Excerpts from a dataset
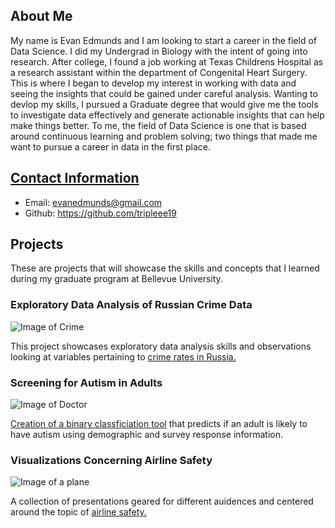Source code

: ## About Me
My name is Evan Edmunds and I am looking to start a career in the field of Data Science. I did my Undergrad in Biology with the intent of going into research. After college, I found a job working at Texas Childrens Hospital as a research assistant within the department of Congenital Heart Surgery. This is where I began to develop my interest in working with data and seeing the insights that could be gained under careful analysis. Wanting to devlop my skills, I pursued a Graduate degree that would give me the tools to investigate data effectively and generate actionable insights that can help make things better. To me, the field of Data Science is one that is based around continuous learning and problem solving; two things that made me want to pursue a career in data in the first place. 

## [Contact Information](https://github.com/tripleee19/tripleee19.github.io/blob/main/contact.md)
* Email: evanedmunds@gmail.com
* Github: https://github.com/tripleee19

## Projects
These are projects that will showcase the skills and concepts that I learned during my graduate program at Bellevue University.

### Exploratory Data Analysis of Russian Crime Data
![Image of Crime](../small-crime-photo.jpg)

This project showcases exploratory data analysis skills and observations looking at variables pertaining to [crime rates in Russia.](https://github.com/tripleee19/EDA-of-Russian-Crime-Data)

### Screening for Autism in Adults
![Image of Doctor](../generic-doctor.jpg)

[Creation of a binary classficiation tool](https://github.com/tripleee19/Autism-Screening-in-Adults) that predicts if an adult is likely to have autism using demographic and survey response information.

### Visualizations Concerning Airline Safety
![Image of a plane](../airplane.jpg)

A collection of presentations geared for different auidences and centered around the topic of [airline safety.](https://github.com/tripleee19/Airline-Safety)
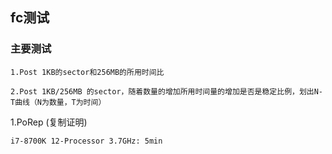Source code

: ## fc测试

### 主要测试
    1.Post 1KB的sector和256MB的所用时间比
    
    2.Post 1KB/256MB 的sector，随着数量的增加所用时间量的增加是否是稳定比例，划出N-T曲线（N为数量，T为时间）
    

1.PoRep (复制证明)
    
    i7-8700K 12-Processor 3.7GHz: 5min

...

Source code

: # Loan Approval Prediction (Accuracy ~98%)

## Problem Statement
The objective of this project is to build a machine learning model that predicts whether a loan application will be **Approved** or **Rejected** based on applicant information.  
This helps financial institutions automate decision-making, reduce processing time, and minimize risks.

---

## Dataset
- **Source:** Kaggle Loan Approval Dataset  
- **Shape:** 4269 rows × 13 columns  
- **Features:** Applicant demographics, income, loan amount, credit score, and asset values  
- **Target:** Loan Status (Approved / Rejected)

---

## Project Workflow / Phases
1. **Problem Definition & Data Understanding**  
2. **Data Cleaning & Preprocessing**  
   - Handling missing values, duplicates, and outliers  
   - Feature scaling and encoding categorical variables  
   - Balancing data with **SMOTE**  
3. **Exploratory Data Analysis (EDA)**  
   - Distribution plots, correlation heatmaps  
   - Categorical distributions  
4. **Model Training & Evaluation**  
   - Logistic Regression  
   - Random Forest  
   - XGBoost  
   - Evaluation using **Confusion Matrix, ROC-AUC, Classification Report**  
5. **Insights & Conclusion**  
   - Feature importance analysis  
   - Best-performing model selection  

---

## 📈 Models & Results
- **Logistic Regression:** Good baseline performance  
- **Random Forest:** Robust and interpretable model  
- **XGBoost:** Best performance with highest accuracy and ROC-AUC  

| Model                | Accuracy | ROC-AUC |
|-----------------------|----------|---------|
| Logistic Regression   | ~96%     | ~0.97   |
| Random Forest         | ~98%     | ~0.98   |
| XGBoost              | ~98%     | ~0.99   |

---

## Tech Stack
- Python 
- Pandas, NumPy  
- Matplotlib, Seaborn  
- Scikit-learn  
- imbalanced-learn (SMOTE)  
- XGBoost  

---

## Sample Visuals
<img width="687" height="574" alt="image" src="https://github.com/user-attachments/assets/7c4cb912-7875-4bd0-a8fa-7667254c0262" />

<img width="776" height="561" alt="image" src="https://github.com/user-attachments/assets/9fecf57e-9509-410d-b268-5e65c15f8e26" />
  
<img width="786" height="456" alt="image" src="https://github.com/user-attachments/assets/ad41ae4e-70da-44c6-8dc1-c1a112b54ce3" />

▸ **Assignment**: Copy out every line of the entries where the string "Approval" shows up.

▸ **Answer below**:
: # Loan Approval Prediction (Accuracy ~98%)
- **Source:** Kaggle Loan Approval Dataset  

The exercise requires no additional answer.